No comício do Alvorada, Jair Bolsonaro bombardeou os embaixadores com mentiras e teorias conspiratórias. Praticou “negacionismo eleitoral”, na definição do ministro Edson Fachin. O presidente do TSE pediu um “basta” à desinformação e ao populismo autoritário. Se depender das convicções democráticas do capitão, é melhor esperar sentado.

Bolsonaro tem um plano. Quer permanecer no cargo a qualquer custo, seja no voto ou na marra. O segundo cenário não depende mais de um golpe clássico, nos moldes de 1964. O capitão parece apostar numa versão tupiniquim da invasão do Capitólio, estimulada no ano passado por seu ídolo Donald Trump.

Um vídeo divulgado na quinta-feira trouxe revelações sobre a baderna nos EUA. No dia seguinte ao tumulto, Trump gravou um pronunciamento na Casa Branca. Ao ler o discurso, pulou a frase em que admitiria a derrota para Joe Biden. “Não quero dizer que a eleição acabou”, explicou a assessores. A recusa a reconhecer o resultado ainda mantém parte de seus eleitores em negação.

Na sexta, uma repórter perguntou a Bolsonaro se ele entregará a faixa presidencial caso seja derrotado em outubro. “Você tá louca que eu fale ‘não’, né?”, respondeu o capitão. Em seguida, ele voltou a defender uma apuração paralela comandada por militares. Tudo em nome da “estabilidade” e da “transparência”, como disse aos diplomatas estrangeiros.

O negacionismo também pode ser útil para manter a tropa unida fora do poder. Cerca de 70% dos eleitores republicanos ainda acreditam que a vitória de Biden foi roubada, apesar da absoluta inexistência de provas. Ao insistir na mentira da fraude, Trump se mantém no páreo como alternativa para 2024. Se o projeto do golpe naufragar, Bolsonaro precisará de um discurso para não desmobilizar seus seguidores. É perda de tempo esperar que ele atenda ao apelo de Fachin.

Dilma e Marina

Dilma Rousseff e Marina Silva nunca se bicaram. Nem como ministras de Lula, nem como adversárias em eleições presidenciais. Nos últimos dias, as duas se insurgiram contra o excesso de pragmatismo na campanha petista. O ex-presidente deveria ouvir o que elas têm a dizer.

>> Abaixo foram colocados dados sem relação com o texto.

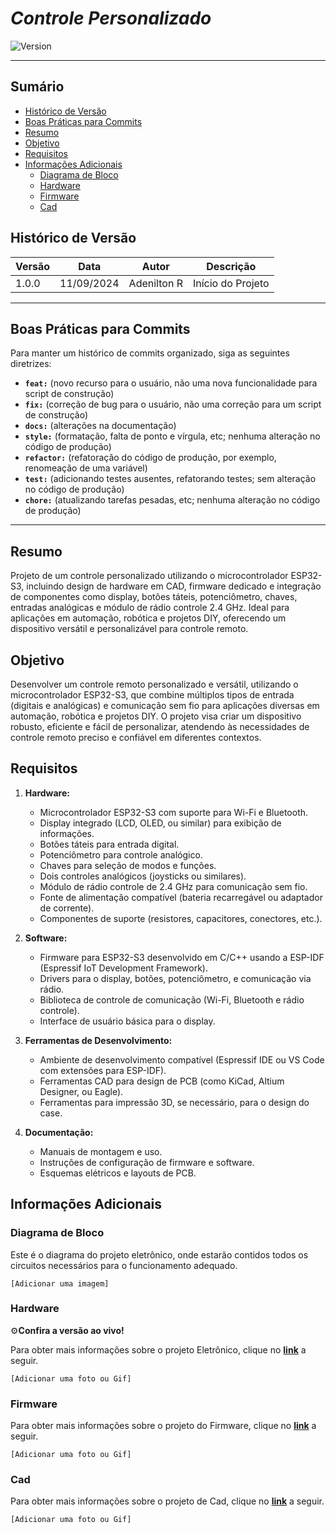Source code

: # _Controle Personalizado_

![Version](https://img.shields.io/badge/Version-1.0.0-blue)

---

## Sumário

- [Histórico de Versão](#histórico-de-versão)
- [Boas Práticas para Commits](#boas-práticas-para-commits)
- [Resumo](#resumo)
- [Objetivo](#objetivo)
- [Requisitos](#requisitos)
- [Informações Adicionais](#informações-adicionais)
    - [Diagrama de Bloco](#diagrama-de-bloco)
    - [Hardware](#hardware)
    - [Firmware](#Firmware)
    - [Cad](#cad)

## Histórico de Versão

| Versão | Data       | Autor        | Descrição            |
|--------|------------|--------------|----------------------|
| 1.0.0  | 11/09/2024 | Adenilton R  | Início do Projeto    |

---

## Boas Práticas para Commits

Para manter um histórico de commits organizado, siga as seguintes
diretrizes:

- **`feat:`** (novo recurso para o usuário, não uma nova
funcionalidade para script de construção)
- **`fix:`** (correção de bug para o usuário, não uma correção
para um script de construção)
- **`docs:`** (alterações na documentação)
- **`style:`** (formatação, falta de ponto e vírgula, etc;
nenhuma alteração no código de produção)
- **`refactor:`** (refatoração do código de produção, por
exemplo, renomeação de uma variável)
- **`test:`** (adicionando testes ausentes, refatorando testes;
sem alteração no código de produção)
- **`chore:`** (atualizando tarefas pesadas, etc; nenhuma
alteração no código de produção)

---

## Resumo

Projeto de um controle personalizado utilizando o microcontrolador ESP32-S3, incluindo design de hardware em CAD, firmware dedicado e integração de componentes como display, botões táteis, potenciômetro, chaves, entradas analógicas e módulo de rádio controle 2.4 GHz. Ideal para aplicações em automação, robótica e projetos DIY, oferecendo um dispositivo versátil e personalizável para controle remoto.

## Objetivo

Desenvolver um controle remoto personalizado e versátil, utilizando o microcontrolador ESP32-S3, que combine múltiplos tipos de entrada (digitais e analógicas) e comunicação sem fio para aplicações diversas em automação, robótica e projetos DIY. O projeto visa criar um dispositivo robusto, eficiente e fácil de personalizar, atendendo às necessidades de controle remoto preciso e confiável em diferentes contextos.

## Requisitos

1. **Hardware:**
   - Microcontrolador ESP32-S3 com suporte para Wi-Fi e Bluetooth.
   - Display integrado (LCD, OLED, ou similar) para exibição de informações.
   - Botões táteis para entrada digital.
   - Potenciômetro para controle analógico.
   - Chaves para seleção de modos e funções.
   - Dois controles analógicos (joysticks ou similares).
   - Módulo de rádio controle de 2.4 GHz para comunicação sem fio.
   - Fonte de alimentação compatível (bateria recarregável ou adaptador de corrente).
   - Componentes de suporte (resistores, capacitores, conectores, etc.).

2. **Software:**
   - Firmware para ESP32-S3 desenvolvido em C/C++ usando a ESP-IDF (Espressif IoT Development Framework).
   - Drivers para o display, botões, potenciômetro, e comunicação via rádio.
   - Biblioteca de controle de comunicação (Wi-Fi, Bluetooth e rádio controle).
   - Interface de usuário básica para o display.

3. **Ferramentas de Desenvolvimento:**
   - Ambiente de desenvolvimento compatível (Espressif IDE ou VS Code com extensões para ESP-IDF).
   - Ferramentas CAD para design de PCB (como KiCad, Altium Designer, ou Eagle).
   - Ferramentas para impressão 3D, se necessário, para o design do case.

4. **Documentação:**
   - Manuais de montagem e uso.
   - Instruções de configuração de firmware e software.
   - Esquemas elétricos e layouts de PCB.

## Informações Adicionais

### Diagrama de Bloco

Este é o diagrama do projeto eletrônico, onde estarão contidos todos os circuitos necessários para o funcionamento adequado.

`[Adicionar uma imagem]`

### Hardware

⚙️**Confira a versão ao vivo!**

Para obter mais informações sobre o projeto Eletrônico, clique no [**link**](https://github.com/AdeniltonR/Controle-personalizado/tree/main/Hardware) a seguir.

`[Adicionar uma foto ou Gif]`

### Firmware

Para obter mais informações sobre o projeto do Firmware, clique no [**link**](https://github.com/AdeniltonR/Controle-personalizado/tree/main/Firmware) a seguir.

`[Adicionar uma foto ou Gif]`

### Cad

Para obter mais informações sobre o projeto de Cad, clique no [**link**](https://github.com/AdeniltonR/Controle-personalizado/tree/main/Cad%203D) a seguir.

`[Adicionar uma foto ou Gif]`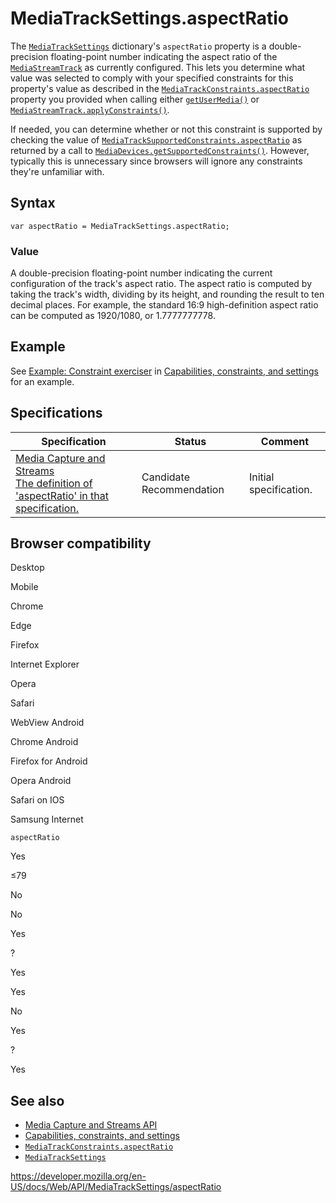 MediaTrackSettings.aspectRatio
==============================

The [`MediaTrackSettings`](../mediatracksettings) dictionary's `aspectRatio` property is a double-precision floating-point number indicating the aspect ratio of the [`MediaStreamTrack`](../mediastreamtrack) as currently configured. This lets you determine what value was selected to comply with your specified constraints for this property's value as described in the [`MediaTrackConstraints.aspectRatio`](../mediatrackconstraints/aspectratio) property you provided when calling either [`getUserMedia()`](../mediadevices/getusermedia) or [`MediaStreamTrack.applyConstraints()`](../mediastreamtrack/applyconstraints).

If needed, you can determine whether or not this constraint is supported by checking the value of [`MediaTrackSupportedConstraints.aspectRatio`](../mediatracksupportedconstraints/aspectratio) as returned by a call to [`MediaDevices.getSupportedConstraints()`](../mediadevices/getsupportedconstraints). However, typically this is unnecessary since browsers will ignore any constraints they're unfamiliar with.

Syntax
------

    var aspectRatio = MediaTrackSettings.aspectRatio;

### Value

A double-precision floating-point number indicating the current configuration of the track's aspect ratio. The aspect ratio is computed by taking the track's width, dividing by its height, and rounding the result to ten decimal places. For example, the standard 16:9 high-definition aspect ratio can be computed as 1920/1080, or 1.7777777778.

Example
-------

See [Example: Constraint exerciser](#) in [Capabilities, constraints, and settings](../media_streams_api/constraints) for an example.

Specifications
--------------

<table><thead><tr class="header"><th>Specification</th><th>Status</th><th>Comment</th></tr></thead><tbody><tr class="odd"><td><a href="https://w3c.github.io/mediacapture-main/#dom-mediatracksettings-aspectratio">Media Capture and Streams<br />
<span class="small">The definition of 'aspectRatio' in that specification.</span></a></td><td><span class="spec-cr">Candidate Recommendation</span></td><td>Initial specification.</td></tr></tbody></table>

Browser compatibility
---------------------

Desktop

Mobile

Chrome

Edge

Firefox

Internet Explorer

Opera

Safari

WebView Android

Chrome Android

Firefox for Android

Opera Android

Safari on IOS

Samsung Internet

`aspectRatio`

Yes

≤79

No

No

Yes

?

Yes

Yes

No

Yes

?

Yes

See also
--------

-   [Media Capture and Streams API](../media_streams_api)
-   [Capabilities, constraints, and settings](../media_streams_api/constraints)
-   [`MediaTrackConstraints.aspectRatio`](../mediatrackconstraints/aspectratio)
-   [`MediaTrackSettings`](../mediatracksettings)

<a href="https://developer.mozilla.org/en-US/docs/Web/API/MediaTrackSettings/aspectRatio" class="_attribution-link">https://developer.mozilla.org/en-US/docs/Web/API/MediaTrackSettings/aspectRatio</a>
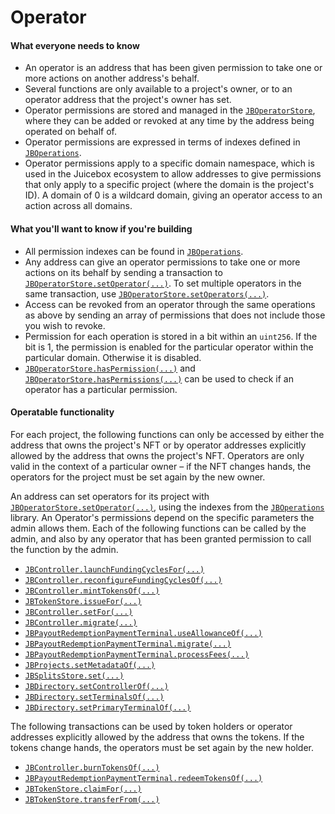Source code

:# Operator

#### What everyone needs to know

* An operator is an address that has been given permission to take one or more actions on another address's behalf.
* Several functions are only available to a project's owner, or to an operator address that the project's owner has set.
* Operator permissions are stored and managed in the [`JBOperatorStore`](/dev/api/contracts/jboperatorstore/README.md), where they can be added or revoked at any time by the address being operated on behalf of.
* Operator permissions are expressed in terms of indexes defined in [`JBOperations`](/dev/api/libraries/jboperations.md).
* Operator permissions apply to a specific domain namespace, which is used in the Juicebox ecosystem to allow addresses to give permissions that only apply to a specific project (where the domain is the project's ID). A domain of 0 is a wildcard domain, giving an operator access to an action across all domains.

#### What you'll want to know if you're building

* All permission indexes can be found in [`JBOperations`](/dev/api/libraries/jboperations.md).
* Any address can give an operator permissions to take one or more actions on its behalf by sending a transaction to [`JBOperatorStore.setOperator(...)`](/dev/api/contracts/jboperatorstore/events/setoperator.md). To set multiple operators in the same transaction, use [`JBOperatorStore.setOperators(...)`](/dev/api/contracts/jboperatorstore/write/setoperators.md).
* Access can be revoked from an operator through the same operations as above by sending  an array of permissions that does not include those you wish to revoke.
* Permission for each operation is stored in a bit within an `uint256`. If the bit is 1, the permission is enabled for the particular operator within the particular domain. Otherwise it is disabled.
* [`JBOperatorStore.hasPermission(...)`](/dev/api/contracts/jboperatorstore/read/haspermission.md) and [`JBOperatorStore.hasPermissions(...)`](/dev/api/contracts/jboperatorstore/read/haspermissions.md) can be used to check if an operator has a particular permission.

#### Operatable functionality

For each project, the following functions can only be accessed by either the address that owns the project's NFT or by operator addresses explicitly allowed by the address that owns the project's NFT. Operators are only valid in the context of a particular owner – if the NFT changes hands, the operators for the project must be set again by the new owner.

An address can set operators for its project with [`JBOperatorStore.setOperator(...)`](/dev/api/contracts/jboperatorstore/write/setoperator.md), using the indexes from the [`JBOperations`](/dev/api/libraries/jboperations.md) library. An Operator's permissions depend on the specific parameters the admin allows them. Each of the following functions can be called by the admin, and also by any operator that has been granted permission to call the function by the admin.

* [`JBController.launchFundingCyclesFor(...)`](/dev/api/contracts/or-controllers/jbcontroller/write/launchfundingcyclesfor.md)
* [`JBController.reconfigureFundingCyclesOf(...)`](/dev/api/contracts/or-controllers/jbcontroller/write/reconfigurefundingcyclesof.md)
* [`JBController.mintTokensOf(...)`](/dev/api/contracts/or-controllers/jbcontroller/write/minttokensof.md)
* [`JBTokenStore.issueFor(...)`](/dev/api/contracts/jbtokenstore/write/issuefor.md)
* [`JBController.setFor(...)`](/dev/api/contracts/jbtokenstore/write/setfor.md)
* [`JBController.migrate(...)`](/dev/api/contracts/or-controllers/jbcontroller/write/migrate.md)
* [`JBPayoutRedemptionPaymentTerminal.useAllowanceOf(...)`](/dev/api/contracts/or-payment-terminals/or-abstract/jbpayoutredemptionpaymentterminal/write/useallowanceof.md)
* [`JBPayoutRedemptionPaymentTerminal.migrate(...)`](/dev/api/contracts/or-payment-terminals/or-abstract/jbpayoutredemptionpaymentterminal/write/migrate.md)
* [`JBPayoutRedemptionPaymentTerminal.processFees(...)`](/dev/api/contracts/or-payment-terminals/or-abstract/jbpayoutredemptionpaymentterminal/write/processfees.md)
* [`JBProjects.setMetadataOf(...)`](/dev/api/contracts/jbprojects/write/setmetadataof.md)
* [`JBSplitsStore.set(...)`](/dev/api/contracts/jbsplitsstore/write/set.md)
* [`JBDirectory.setControllerOf(...)`](/dev/api/contracts/jbdirectory/write/setcontrollerof.md)
* [`JBDirectory.setTerminalsOf(...)`](/dev/api/contracts/jbdirectory/write/setterminalsof.md)
* [`JBDirectory.setPrimaryTerminalOf(...)`](/dev/api/contracts/jbdirectory/write/setprimaryterminalof.md)

The following transactions can be used by token holders or operator addresses explicitly allowed by the address that owns the tokens. If the tokens change hands, the operators must be set again by the new holder.

* [`JBController.burnTokensOf(...)`](/dev/api/contracts/or-controllers/jbcontroller/write/burntokensof.md)
* [`JBPayoutRedemptionPaymentTerminal.redeemTokensOf(...)`](/dev/api/contracts/or-payment-terminals/or-abstract/jbpayoutredemptionpaymentterminal/write/redeemtokensof.md)
* [`JBTokenStore.claimFor(...)`](/dev/api/contracts/jbtokenstore/write/claimfor.md)
* [`JBTokenStore.transferFrom(...)`](/dev/api/contracts/jbtokenstore/write/transferfrom.md)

Marina protestou contra o apoio de Lula a Neri Geller, pré-candidato do PP ao Senado em Mato Grosso. O ruralista foi relator do projeto que arrasa as regras de licenciamento ambiental no país. “Ficará difícil cumprir as promessas feitas aos indígenas, aos ambientalistas, ao setor do agronegócio que quer se firmar na pauta da sustentabilidade”, alertou a ex-ministra do Meio Ambiente.

Dilma reagiu ao flerte do PT com Michel Temer, que articulou sua derrubada em 2016 e agora afirma que ela é “honestíssima”. Lula corteja o MDB para tentar implodir a frágil candidatura de Simone Tebet. “A História não perdoa a prática da traição. O senhor Michel Temer não engana mais ninguém. O que se conhece dele é mais que suficiente para evitá-lo”, disparou a ex-presidente.